While her Senate confirmation hearings focused attention on how she might rule on cases related to abortion, Obamacare and elections, the Reuters review illustrates Barrett’s record on police use of force at a time of reckoning in the United States.

There has been a wave of protests nationwide – and abroad – since May 25 when a Black man named George Floyd died at the hands of a Minneapolis police officer, just one in a long string of killings that civil rights advocates say is evidence of racial bias in the criminal justice system.

“Her record also makes clear she is predisposed to side with law enforcement in the context of excessive force cases,” said Kristen Clarke, president of the Lawyers’ Committee for Civil Rights Under Law, which opposes Barrett’s confirmation.

Other groups that advocate for reform of the criminal justice system say she has written some encouraging rulings, with an overall record that is mixed. Barrett could not be reached for comment.

Qualified immunity

In five cases, the panel on which Barrett took part considered a request by police or corrections officers to be shielded from the lawsuits alleging excessive force through a controversial legal defence known as qualified immunity. The court granted those requests in four of the five cases.

A Reuters investigation published two weeks before Floyd’s death found the immunity defence, created by the Supreme Court 50 years ago, has been making it easier for police to kill or injure civilians with impunity. The report showed that federal appellate courts have been granting police immunity at increasing rates in recent years.

Barrett, who was appointed to the appeals court by Trump in 2017, wrote a ruling in July that said Green Bay, Wisconsin officers who shot and killed a suicidal man who had threatened them with a knife did not use excessive force in violation of the Constitution’s Fourth Amendment, which prohibits illegal searches and seizures.

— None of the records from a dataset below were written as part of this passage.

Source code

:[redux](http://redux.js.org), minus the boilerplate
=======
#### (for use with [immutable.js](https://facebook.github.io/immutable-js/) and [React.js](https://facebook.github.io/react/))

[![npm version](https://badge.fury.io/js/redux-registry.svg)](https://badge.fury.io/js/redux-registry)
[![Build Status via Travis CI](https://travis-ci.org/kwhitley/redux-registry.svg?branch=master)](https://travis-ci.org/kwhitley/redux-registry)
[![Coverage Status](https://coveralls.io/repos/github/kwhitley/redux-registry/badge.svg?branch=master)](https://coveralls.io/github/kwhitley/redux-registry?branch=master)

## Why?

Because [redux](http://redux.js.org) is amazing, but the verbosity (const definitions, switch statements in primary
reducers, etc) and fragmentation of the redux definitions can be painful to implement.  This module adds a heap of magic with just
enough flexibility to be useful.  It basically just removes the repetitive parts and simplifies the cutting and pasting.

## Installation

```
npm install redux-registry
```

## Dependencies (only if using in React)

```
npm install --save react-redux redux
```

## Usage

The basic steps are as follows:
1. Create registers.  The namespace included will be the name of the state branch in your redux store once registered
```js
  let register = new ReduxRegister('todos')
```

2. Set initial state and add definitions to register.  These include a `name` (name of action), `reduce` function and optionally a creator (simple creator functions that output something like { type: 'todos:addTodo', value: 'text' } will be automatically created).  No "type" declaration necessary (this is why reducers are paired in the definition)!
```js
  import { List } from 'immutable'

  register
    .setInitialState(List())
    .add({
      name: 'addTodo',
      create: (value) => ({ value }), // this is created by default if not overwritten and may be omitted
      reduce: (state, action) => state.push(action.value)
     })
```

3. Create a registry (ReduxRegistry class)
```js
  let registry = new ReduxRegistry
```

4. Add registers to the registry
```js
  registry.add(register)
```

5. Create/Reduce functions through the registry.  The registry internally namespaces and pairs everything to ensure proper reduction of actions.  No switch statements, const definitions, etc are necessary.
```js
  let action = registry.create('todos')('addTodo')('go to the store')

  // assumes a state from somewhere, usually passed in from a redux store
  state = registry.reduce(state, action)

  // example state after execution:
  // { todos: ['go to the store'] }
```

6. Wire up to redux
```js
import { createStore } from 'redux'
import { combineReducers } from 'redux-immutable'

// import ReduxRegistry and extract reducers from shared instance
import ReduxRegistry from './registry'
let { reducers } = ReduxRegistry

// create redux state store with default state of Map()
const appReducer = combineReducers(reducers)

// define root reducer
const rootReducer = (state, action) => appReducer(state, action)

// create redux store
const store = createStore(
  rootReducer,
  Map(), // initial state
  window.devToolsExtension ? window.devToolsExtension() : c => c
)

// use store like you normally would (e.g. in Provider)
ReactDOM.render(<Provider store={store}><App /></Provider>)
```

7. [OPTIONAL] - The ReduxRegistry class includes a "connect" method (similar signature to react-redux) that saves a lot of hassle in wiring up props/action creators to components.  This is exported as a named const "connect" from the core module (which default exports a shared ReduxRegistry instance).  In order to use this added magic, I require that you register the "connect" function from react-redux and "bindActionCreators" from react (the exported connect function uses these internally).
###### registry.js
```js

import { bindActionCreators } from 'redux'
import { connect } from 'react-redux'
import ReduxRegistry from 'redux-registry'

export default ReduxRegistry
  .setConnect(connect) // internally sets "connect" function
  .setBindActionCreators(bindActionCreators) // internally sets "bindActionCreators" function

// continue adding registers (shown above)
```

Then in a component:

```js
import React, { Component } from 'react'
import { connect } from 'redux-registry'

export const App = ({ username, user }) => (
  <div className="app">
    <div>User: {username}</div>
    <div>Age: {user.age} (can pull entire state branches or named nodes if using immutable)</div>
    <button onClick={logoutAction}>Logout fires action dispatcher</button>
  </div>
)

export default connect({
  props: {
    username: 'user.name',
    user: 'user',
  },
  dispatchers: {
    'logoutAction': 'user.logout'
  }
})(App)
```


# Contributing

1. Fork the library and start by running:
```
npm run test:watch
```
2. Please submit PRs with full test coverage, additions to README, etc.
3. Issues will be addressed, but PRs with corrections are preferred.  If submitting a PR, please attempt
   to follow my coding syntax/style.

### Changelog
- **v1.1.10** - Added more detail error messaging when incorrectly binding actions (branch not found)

She was also part of rulings that overturned lower court decisions against Indianapolis police officers. In one, a federal judge had denied qualified immunity to officers in the case of shoplifting suspect Terrell Day, who died while handcuffed after telling officers he was having trouble breathing.

Barrett dissented from a 7th Circuit panel decision in 2019 to revive a lawsuit against prison guards at an Illinois prison for firing warning shots over a dining hall to help break up a fight, injuring several inmates.

She has also handled requests for qualified immunity outside of the excessive force context.

Barrett last year threw out a lawsuit by three Black men who sued Chicago cops for pulling them over while investigating a drive-by shooting near a school. The men, who had nothing to do with the shooting, said they were targeted because of their race, citing the “racialised nature of the mockery and threats” made by one of the officers. The driver, Marcus Torry, told the cops that he was complying because he feared police brutality.

Barrett granted the officers qualified immunity because it was not “clearly established” that the officers’ actions were unreasonable, noting that the plaintiffs matched the description of the suspects “in number, race and car color”.

In other cases, she has shown a willingness to side with plaintiffs.

In 2019, she wrote a ruling rejecting immunity for a police officer who used false statements in making the case against a murder suspect. She also joined a ruling denying immunity for officers who were accused of falsifying evidence that caused a man to be jailed for two years.

“I don’t think we can draw definite conclusions about how Judge Barrett would approach qualified immunity once she’s on the Supreme Court,” said Jay Schweikert, a policy analyst with the libertarian Cato Institute, which is campaigning against qualified immunity. “Her decisions all look like reasonable applications of existing precedent.”